Closed farlee2121 closed 4 years ago
Glad this library is useful to you.
I have never heard of hardcoding "apikey" as the username and using your apikey as the password. Maybe this is a "feature" I am not aware of?!?!?!?!?!
Anyway, the StrongGrid library offers you two ways to specify credentials: either you provide an API key or you provide a username and password. Something like this:
// Specify your apiKey
var apiKey = "SG.Qe-Pf-xxxxxxxxxxxxxxxxx.yyyyyyyyyyyyyyyyyyyyyyyyyyyyyyyyyyyyyyyyyyyy";
var strongGridClient = new Client(apiKey);
// or specify username and password
var username = "myuser";
var password = "mypassword";
var strongGridClient = new Client(username, password);
This is what sendgrid shows under the integration info section
Right, I was able to authenticate with just api key.
However, when I tried basic auth, I was not able to login. I know the credentials are correct, because I'm migrating from the sendgrid official library and the credentials worked there. To be clear, the credentials are not "apikey"/"actual api key string". That's just another format I tried because sendgrid appears to recommend it.
The instructions are for integrating via SMTP, no? So not applicable to StrongGrid (as far as I can tell).
Anyway, I don’t really know what to tell you. You provide a valid username/password combination and SendGrid keeps rejecting it?!? That’s strange. Have you tried with an API key?

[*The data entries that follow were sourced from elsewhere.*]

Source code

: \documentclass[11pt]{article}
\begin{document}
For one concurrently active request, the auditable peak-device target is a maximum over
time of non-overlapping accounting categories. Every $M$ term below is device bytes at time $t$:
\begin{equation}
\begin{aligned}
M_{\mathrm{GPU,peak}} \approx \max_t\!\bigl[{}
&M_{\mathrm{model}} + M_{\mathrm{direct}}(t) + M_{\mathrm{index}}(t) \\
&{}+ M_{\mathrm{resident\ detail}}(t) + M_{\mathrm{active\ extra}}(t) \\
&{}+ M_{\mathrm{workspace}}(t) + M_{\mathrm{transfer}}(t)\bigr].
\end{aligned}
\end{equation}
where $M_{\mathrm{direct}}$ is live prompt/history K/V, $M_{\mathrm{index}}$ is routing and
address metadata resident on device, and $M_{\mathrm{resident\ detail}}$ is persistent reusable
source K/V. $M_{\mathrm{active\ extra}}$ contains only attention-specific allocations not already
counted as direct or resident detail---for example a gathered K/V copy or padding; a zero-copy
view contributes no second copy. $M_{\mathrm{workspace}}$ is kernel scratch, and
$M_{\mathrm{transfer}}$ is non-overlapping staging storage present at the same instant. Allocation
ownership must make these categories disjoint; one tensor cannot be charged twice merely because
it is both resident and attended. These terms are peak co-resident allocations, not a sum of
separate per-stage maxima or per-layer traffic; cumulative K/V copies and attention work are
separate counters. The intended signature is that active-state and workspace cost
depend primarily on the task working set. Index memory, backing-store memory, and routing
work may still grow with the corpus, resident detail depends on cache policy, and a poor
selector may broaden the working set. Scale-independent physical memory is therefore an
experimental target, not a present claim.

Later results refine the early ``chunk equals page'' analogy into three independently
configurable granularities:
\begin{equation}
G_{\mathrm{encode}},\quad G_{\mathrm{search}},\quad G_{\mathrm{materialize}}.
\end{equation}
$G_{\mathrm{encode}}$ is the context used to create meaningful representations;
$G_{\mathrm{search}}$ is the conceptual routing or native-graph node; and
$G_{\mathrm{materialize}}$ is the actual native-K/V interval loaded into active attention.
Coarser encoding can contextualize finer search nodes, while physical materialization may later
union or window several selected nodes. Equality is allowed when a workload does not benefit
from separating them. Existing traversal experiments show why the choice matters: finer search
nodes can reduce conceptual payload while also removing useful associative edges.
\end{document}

They are the SMTP integration instructions. I wasn't sure how StrongGrid connected under the hood, so I tried it out.
I did try StrongGrid with apikey, and that works. I just thought I should report that the same username and password I used to login with the official Sendgrid library, do not work with StrongGrid.
Maybe I'm missing something silly. If you're tests are all working, then it's probably something weird on my end.
I just tested with my username and password, worked just fine.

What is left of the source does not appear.